It seems like every month you hear about a new company, such as the start-up, Buffer or the Vermont manufacturer, Logic Supply, deciding to disclose employee salaries to increase transparency in the workplace. And with the country already following the 2016 presidential campaign train, each campaign stop includes a question or two about how the candidates would address the gender wage gap.
Capitol Hill is talking too, with both Democrats and Republicans introducing legislative solutions. This should get the attention of HR professionals.
SHRM has opposed previous legislative proposals that would severely restrict employers’ pay practices and limit legitimate factors in making employee compensation decisions. But, some recent proposals would address compensation equity without restricting employers’ ability to manage pay practices.

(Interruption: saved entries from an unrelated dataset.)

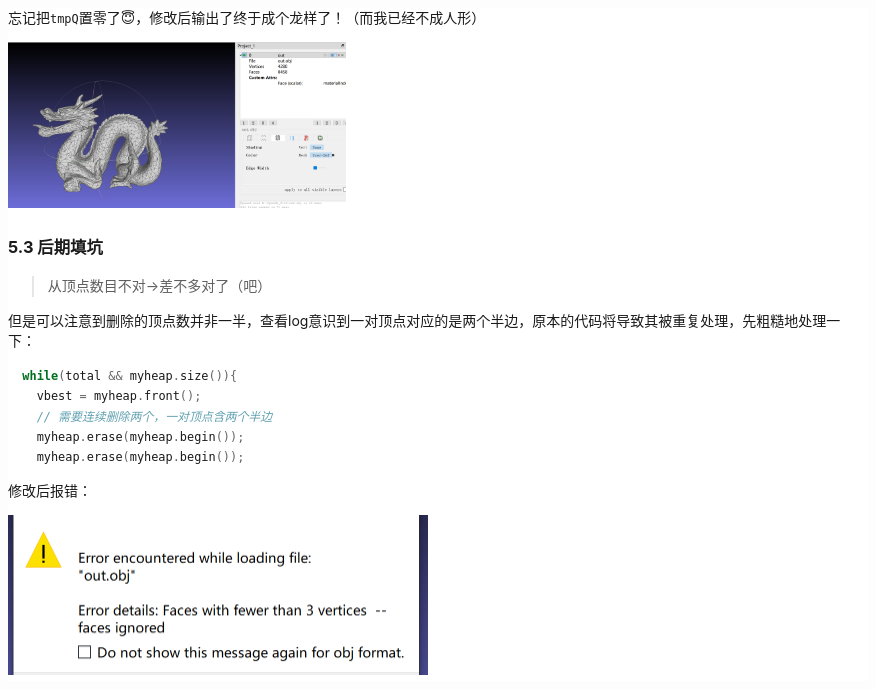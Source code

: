 忘记把`tmpQ`置零了😇，修改后输出了终于成个龙样了！（而我已经不成人形）

<img src="Report3.pic/image-20221103221759201.png" alt="image-20221103221759201" style="zoom:33%;" />

### 5.3 后期填坑

> 从顶点数目不对→差不多对了（吧）

但是可以注意到删除的顶点数并非一半，查看log意识到一对顶点对应的是两个半边，原本的代码将导致其被重复处理，先粗糙地处理一下：

```c
  while(total && myheap.size()){
    vbest = myheap.front();
    // 需要连续删除两个，一对顶点含两个半边
    myheap.erase(myheap.begin());
    myheap.erase(myheap.begin());
```

修改后报错：

<img src="Report3.pic/image-20221103223259264.png" alt="image-20221103223259264" style="zoom: 50%;" />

Just in the past few months, Senator Deb Fischer (R-NE) introduced legislation to prohibit employers from retaliating against their employees who inquire, discuss, or disclose their pay.
And, Senator Kelly Ayotte (R-NH) unveiled legislation that also prohibits retaliation against employees who discuss their pay in addition to creating civil penalties for bad actors who willfully engage in gender-based pay discrimination. The penalties would fund a study to increase the number of women in high-wage, high-demand occupations.
And, SHRM members are being increasingly asked to share their perspective on this issue with policymakers. For example, compensation equity was just one topic of conversation when HR professionals from New Hampshire met with Senator Ayotte’s office during SHRM’s 2015 Volunteer Leaders’ Summit Advocacy Day.
While history shows that a presidential election year rarely leads to large policy changes in Congress, it seems like momentum is building on this topic…
Is 2016 the year that compensation equity rises to the top of the legislative agenda?